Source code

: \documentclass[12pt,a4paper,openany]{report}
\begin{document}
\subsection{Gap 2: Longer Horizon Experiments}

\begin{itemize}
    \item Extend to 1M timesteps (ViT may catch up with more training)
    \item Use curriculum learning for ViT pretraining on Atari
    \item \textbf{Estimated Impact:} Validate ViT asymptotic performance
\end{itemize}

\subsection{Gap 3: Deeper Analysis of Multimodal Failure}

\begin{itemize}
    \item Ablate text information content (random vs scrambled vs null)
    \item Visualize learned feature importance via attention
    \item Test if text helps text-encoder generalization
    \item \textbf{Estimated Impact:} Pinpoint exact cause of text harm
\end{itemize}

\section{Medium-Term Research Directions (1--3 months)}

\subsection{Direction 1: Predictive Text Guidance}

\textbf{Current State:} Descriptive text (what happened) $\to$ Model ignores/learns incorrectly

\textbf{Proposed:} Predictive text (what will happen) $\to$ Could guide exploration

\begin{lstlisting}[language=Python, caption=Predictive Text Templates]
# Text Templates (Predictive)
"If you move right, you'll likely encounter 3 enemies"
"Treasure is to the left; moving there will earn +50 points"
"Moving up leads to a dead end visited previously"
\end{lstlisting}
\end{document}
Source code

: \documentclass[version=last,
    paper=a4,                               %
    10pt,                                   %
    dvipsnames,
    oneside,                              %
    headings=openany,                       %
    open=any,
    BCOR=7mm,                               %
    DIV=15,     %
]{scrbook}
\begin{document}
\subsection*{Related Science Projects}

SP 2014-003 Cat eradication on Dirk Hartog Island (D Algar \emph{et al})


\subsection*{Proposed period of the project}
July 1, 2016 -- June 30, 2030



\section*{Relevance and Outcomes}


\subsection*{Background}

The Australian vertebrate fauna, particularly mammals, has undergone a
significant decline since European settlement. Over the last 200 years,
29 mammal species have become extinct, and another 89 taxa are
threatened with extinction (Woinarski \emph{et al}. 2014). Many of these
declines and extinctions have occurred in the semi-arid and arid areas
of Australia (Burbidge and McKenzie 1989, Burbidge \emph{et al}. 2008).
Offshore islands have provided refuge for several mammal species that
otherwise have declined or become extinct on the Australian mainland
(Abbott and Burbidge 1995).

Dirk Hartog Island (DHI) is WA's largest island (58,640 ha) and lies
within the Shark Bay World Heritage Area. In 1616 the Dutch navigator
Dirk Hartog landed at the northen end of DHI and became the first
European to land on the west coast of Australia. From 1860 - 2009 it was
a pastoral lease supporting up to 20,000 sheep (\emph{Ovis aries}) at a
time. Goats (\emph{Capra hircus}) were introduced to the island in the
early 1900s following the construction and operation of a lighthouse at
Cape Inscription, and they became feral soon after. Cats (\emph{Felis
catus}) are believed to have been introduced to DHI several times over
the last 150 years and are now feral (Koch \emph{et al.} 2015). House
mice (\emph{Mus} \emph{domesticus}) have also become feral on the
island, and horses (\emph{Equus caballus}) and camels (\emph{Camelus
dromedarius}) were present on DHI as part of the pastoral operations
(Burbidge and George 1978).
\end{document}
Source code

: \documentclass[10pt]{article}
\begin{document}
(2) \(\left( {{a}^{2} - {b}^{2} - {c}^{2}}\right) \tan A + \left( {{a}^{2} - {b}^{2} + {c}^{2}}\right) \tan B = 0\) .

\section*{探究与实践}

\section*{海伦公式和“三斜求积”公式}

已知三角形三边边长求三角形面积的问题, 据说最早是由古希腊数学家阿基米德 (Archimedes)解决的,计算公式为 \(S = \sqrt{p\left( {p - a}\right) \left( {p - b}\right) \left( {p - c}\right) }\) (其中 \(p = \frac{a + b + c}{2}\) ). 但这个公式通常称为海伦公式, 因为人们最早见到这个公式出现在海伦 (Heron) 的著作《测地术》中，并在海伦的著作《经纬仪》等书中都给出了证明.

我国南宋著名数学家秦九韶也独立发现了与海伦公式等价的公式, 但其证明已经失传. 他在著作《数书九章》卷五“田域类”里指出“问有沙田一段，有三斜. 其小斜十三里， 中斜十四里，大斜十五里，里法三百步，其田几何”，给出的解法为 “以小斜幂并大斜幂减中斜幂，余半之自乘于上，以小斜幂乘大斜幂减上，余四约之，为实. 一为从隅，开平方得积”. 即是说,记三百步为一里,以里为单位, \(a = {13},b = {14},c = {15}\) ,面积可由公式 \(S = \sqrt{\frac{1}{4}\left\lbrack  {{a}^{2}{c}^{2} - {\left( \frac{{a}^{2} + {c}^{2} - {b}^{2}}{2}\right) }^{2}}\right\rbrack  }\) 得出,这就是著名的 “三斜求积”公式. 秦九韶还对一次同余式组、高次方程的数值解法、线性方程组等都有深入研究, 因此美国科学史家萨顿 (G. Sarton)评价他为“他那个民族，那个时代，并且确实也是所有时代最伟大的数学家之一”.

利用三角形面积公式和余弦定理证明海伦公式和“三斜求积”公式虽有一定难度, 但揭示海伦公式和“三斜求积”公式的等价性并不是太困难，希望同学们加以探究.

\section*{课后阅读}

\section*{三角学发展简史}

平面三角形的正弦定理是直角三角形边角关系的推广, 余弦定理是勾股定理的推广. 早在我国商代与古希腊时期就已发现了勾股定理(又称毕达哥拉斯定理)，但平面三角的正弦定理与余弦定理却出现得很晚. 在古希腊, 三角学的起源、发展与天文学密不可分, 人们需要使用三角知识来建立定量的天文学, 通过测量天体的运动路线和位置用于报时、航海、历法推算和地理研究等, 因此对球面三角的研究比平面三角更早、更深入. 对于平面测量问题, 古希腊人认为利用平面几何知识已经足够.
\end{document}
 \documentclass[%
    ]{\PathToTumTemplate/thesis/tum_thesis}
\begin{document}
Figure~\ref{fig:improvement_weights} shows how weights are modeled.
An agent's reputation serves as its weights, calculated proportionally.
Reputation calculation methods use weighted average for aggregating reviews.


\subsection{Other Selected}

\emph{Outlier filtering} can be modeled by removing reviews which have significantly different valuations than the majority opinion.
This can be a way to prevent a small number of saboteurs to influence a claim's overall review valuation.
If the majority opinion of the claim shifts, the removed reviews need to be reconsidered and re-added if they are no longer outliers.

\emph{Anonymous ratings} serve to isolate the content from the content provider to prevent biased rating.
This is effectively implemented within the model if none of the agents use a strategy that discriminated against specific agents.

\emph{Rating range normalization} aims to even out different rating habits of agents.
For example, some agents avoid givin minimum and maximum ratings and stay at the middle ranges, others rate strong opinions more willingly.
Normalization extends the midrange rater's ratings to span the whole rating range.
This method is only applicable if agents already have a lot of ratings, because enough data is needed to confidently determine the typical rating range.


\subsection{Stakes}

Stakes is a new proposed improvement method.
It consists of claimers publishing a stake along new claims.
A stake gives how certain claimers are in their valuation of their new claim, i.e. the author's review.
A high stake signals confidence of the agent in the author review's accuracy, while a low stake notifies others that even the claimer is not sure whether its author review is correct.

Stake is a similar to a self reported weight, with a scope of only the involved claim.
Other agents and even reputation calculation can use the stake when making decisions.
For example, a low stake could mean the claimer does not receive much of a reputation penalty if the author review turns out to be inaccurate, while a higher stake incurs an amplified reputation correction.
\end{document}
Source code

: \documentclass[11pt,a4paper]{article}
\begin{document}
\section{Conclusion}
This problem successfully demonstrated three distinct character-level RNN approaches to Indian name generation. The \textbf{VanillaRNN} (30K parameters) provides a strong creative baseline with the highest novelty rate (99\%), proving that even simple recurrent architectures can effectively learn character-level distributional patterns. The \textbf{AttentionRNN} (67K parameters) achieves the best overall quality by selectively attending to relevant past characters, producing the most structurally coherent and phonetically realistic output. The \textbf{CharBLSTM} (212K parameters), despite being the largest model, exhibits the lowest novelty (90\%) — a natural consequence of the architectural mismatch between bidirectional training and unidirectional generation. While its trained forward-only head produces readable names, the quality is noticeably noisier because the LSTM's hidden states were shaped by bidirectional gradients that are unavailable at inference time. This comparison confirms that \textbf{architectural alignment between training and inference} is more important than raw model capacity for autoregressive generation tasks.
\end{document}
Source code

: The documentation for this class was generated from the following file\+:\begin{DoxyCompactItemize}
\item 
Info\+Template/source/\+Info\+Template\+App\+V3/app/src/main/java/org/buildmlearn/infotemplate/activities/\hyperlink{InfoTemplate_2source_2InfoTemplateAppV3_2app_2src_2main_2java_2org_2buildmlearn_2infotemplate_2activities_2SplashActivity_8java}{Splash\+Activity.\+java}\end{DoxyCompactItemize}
□ □ □
> Directions for this task
Throughout the records above, find the lines in which the word "openany" appears and return them.

> Response
: \documentclass[12pt,a4paper,openany]{report}
    headings=openany,                       %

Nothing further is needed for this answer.